> What needs to be done:
Check every line below, and copy those that include "original".
#### Task data
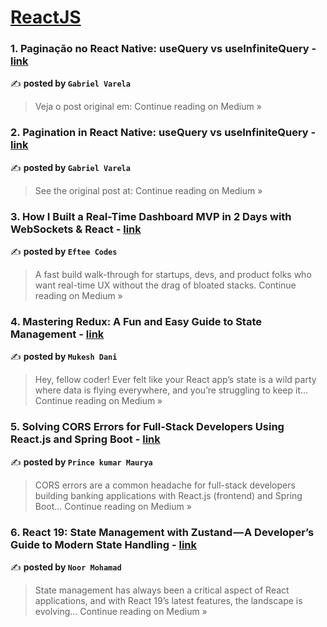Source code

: 
<h1><a href=https://medium.com/tag/reactjs/recommended target="_blank" rel="noopener noreferrer">ReactJS</a></h1>
<h3>1. Paginação no React Native: useQuery vs useInfiniteQuery - <a href="https://gabrielvrl.medium.com/pagina%C3%A7%C3%A3o-no-react-native-usequery-vs-useinfinitequery-f4d38e0a5838?source=rss------reactjs-5" target="_blank" rel="noopener noreferrer">link</a></h3>

✍️ **posted by `Gabriel Varela`**

<blockquote>Veja o post original em:
Continue reading on Medium »</blockquote>

<h3>2. Pagination in React Native: useQuery vs useInfiniteQuery - <a href="https://gabrielvrl.medium.com/pagination-in-react-native-usequery-vs-useinfinitequery-7db763b6adb7?source=rss------reactjs-5" target="_blank" rel="noopener noreferrer">link</a></h3>

✍️ **posted by `Gabriel Varela`**

<blockquote>See the original post at:
Continue reading on Medium »</blockquote>

<h3>3. How I Built a Real-Time Dashboard MVP in 2 Days with WebSockets & React - <a href="https://efteecodes.medium.com/how-i-built-a-real-time-dashboard-mvp-in-2-days-with-websockets-react-c083c7b7d935?source=rss------reactjs-5" target="_blank" rel="noopener noreferrer">link</a></h3>

✍️ **posted by `Eftee Codes`**

<blockquote>A fast build walk-through for startups, devs, and product folks who want real-time UX without the drag of bloated stacks.
Continue reading on Medium »</blockquote>

<h3>4. Mastering Redux: A Fun and Easy Guide to State Management  - <a href="https://mukeshdani.medium.com/mastering-redux-a-fun-and-easy-guide-to-state-management-37338e52cadd?source=rss------reactjs-5" target="_blank" rel="noopener noreferrer">link</a></h3>

✍️ **posted by `Mukesh Dani`**

<blockquote>Hey, fellow coder! Ever felt like your React app’s state is a wild party where data is flying everywhere, and you’re struggling to keep it…
Continue reading on Medium »</blockquote>

<h3>5. Solving CORS Errors for Full-Stack Developers Using React.js and Spring Boot - <a href="https://medium.com/@princekumar161999/solving-cors-errors-for-full-stack-developers-using-react-js-and-spring-boot-83dc6252c519?source=rss------reactjs-5" target="_blank" rel="noopener noreferrer">link</a></h3>

✍️ **posted by `Prince kumar Maurya`**

<blockquote>CORS errors are a common headache for full-stack developers building banking applications with React.js (frontend) and Spring Boot…
Continue reading on Medium »</blockquote>

<h3>6. React 19: State Management with Zustand — A Developer’s Guide to Modern State Handling - <a href="https://medium.com/@reactjsbd/react-19-state-management-with-zustand-a-developers-guide-to-modern-state-handling-8b6192c1e306?source=rss------reactjs-5" target="_blank" rel="noopener noreferrer">link</a></h3>

✍️ **posted by `Noor Mohamad`**

<blockquote>State management has always been a critical aspect of React applications, and with React 19’s latest features, the landscape is evolving…
Continue reading on Medium »</blockquote>


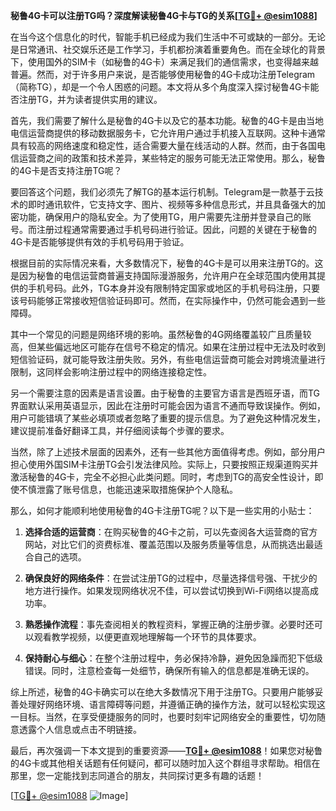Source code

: **秘鲁4G卡可以注册TG吗？深度解读秘鲁4G卡与TG的关系[[TG💪+ @esim1088](https://t.me/s/esim1088)]**

在当今这个信息化的时代，智能手机已经成为我们生活中不可或缺的一部分。无论是日常通讯、社交娱乐还是工作学习，手机都扮演着重要角色。而在全球化的背景下，使用国外的SIM卡（如秘鲁的4G卡）来满足我们的通信需求，也变得越来越普遍。然而，对于许多用户来说，是否能够使用秘鲁的4G卡成功注册Telegram（简称TG），却是一个令人困惑的问题。本文将从多个角度深入探讨秘鲁4G卡能否注册TG，并为读者提供实用的建议。

首先，我们需要了解什么是秘鲁的4G卡以及它的基本功能。秘鲁的4G卡是由当地电信运营商提供的移动数据服务卡，它允许用户通过手机接入互联网。这种卡通常具有较高的网络速度和稳定性，适合需要大量在线活动的人群。然而，由于各国电信运营商之间的政策和技术差异，某些特定的服务可能无法正常使用。那么，秘鲁的4G卡是否支持注册TG呢？

要回答这个问题，我们必须先了解TG的基本运行机制。Telegram是一款基于云技术的即时通讯软件，它支持文字、图片、视频等多种信息形式，并且具备强大的加密功能，确保用户的隐私安全。为了使用TG，用户需要先注册并登录自己的账号。而注册过程通常需要通过手机号码进行验证。因此，问题的关键在于秘鲁的4G卡是否能够提供有效的手机号码用于验证。

根据目前的实际情况来看，大多数情况下，秘鲁的4G卡是可以用来注册TG的。这是因为秘鲁的电信运营商普遍支持国际漫游服务，允许用户在全球范围内使用其提供的手机号码。此外，TG本身并没有限制特定国家或地区的手机号码注册，只要该号码能够正常接收短信验证码即可。然而，在实际操作中，仍然可能会遇到一些障碍。

其中一个常见的问题是网络环境的影响。虽然秘鲁的4G网络覆盖较广且质量较高，但某些偏远地区可能存在信号不稳定的情况。如果在注册过程中无法及时收到短信验证码，就可能导致注册失败。另外，有些电信运营商可能会对跨境流量进行限制，这同样会影响注册过程中的网络连接稳定性。

另一个需要注意的因素是语言设置。由于秘鲁的主要官方语言是西班牙语，而TG界面默认采用英语显示，因此在注册时可能会因为语言不通而导致误操作。例如，用户可能错填了某些必填项或者忽略了重要的提示信息。为了避免这种情况发生，建议提前准备好翻译工具，并仔细阅读每个步骤的要求。

当然，除了上述技术层面的因素外，还有一些其他方面值得考虑。例如，部分用户担心使用外国SIM卡注册TG会引发法律风险。实际上，只要按照正规渠道购买并激活秘鲁的4G卡，完全不必担心此类问题。同时，考虑到TG的高安全性设计，即使不慎泄露了账号信息，也能迅速采取措施保护个人隐私。

那么，如何才能顺利地使用秘鲁的4G卡注册TG呢？以下是一些实用的小贴士：

1. **选择合适的运营商**：在购买秘鲁的4G卡之前，可以先查阅各大运营商的官方网站，对比它们的资费标准、覆盖范围以及服务质量等信息，从而挑选出最适合自己的选项。
   
2. **确保良好的网络条件**：在尝试注册TG的过程中，尽量选择信号强、干扰少的地方进行操作。如果发现网络状况不佳，可以尝试切换到Wi-Fi网络以提高成功率。
   
3. **熟悉操作流程**：事先查阅相关的教程资料，掌握正确的注册步骤。必要时还可以观看教学视频，以便更直观地理解每一个环节的具体要求。
   
4. **保持耐心与细心**：在整个注册过程中，务必保持冷静，避免因急躁而犯下低级错误。同时，注意检查每一处细节，确保所有输入的信息都是准确无误的。

综上所述，秘鲁的4G卡确实可以在绝大多数情况下用于注册TG。只要用户能够妥善处理好网络环境、语言障碍等问题，并遵循正确的操作方法，就可以轻松实现这一目标。当然，在享受便捷服务的同时，也要时刻牢记网络安全的重要性，切勿随意透露个人信息或点击不明链接。

最后，再次强调一下本文提到的重要资源——**[TG💪+ @esim1088](https://t.me/s/esim1088)**！如果您对秘鲁的4G卡或其他相关话题有任何疑问，都可以随时加入这个群组寻求帮助。相信在那里，您一定能找到志同道合的朋友，共同探讨更多有趣的话题！

[[TG💪+ @esim1088](https://t.me/s/esim1088) ![Image](https://i.postimg.cc/4NQfJmqS/Snipaste-2025-05-13-00-14-12.png)]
########
> Result of this exercise:
<blockquote>Veja o post original em:
<blockquote>See the original post at:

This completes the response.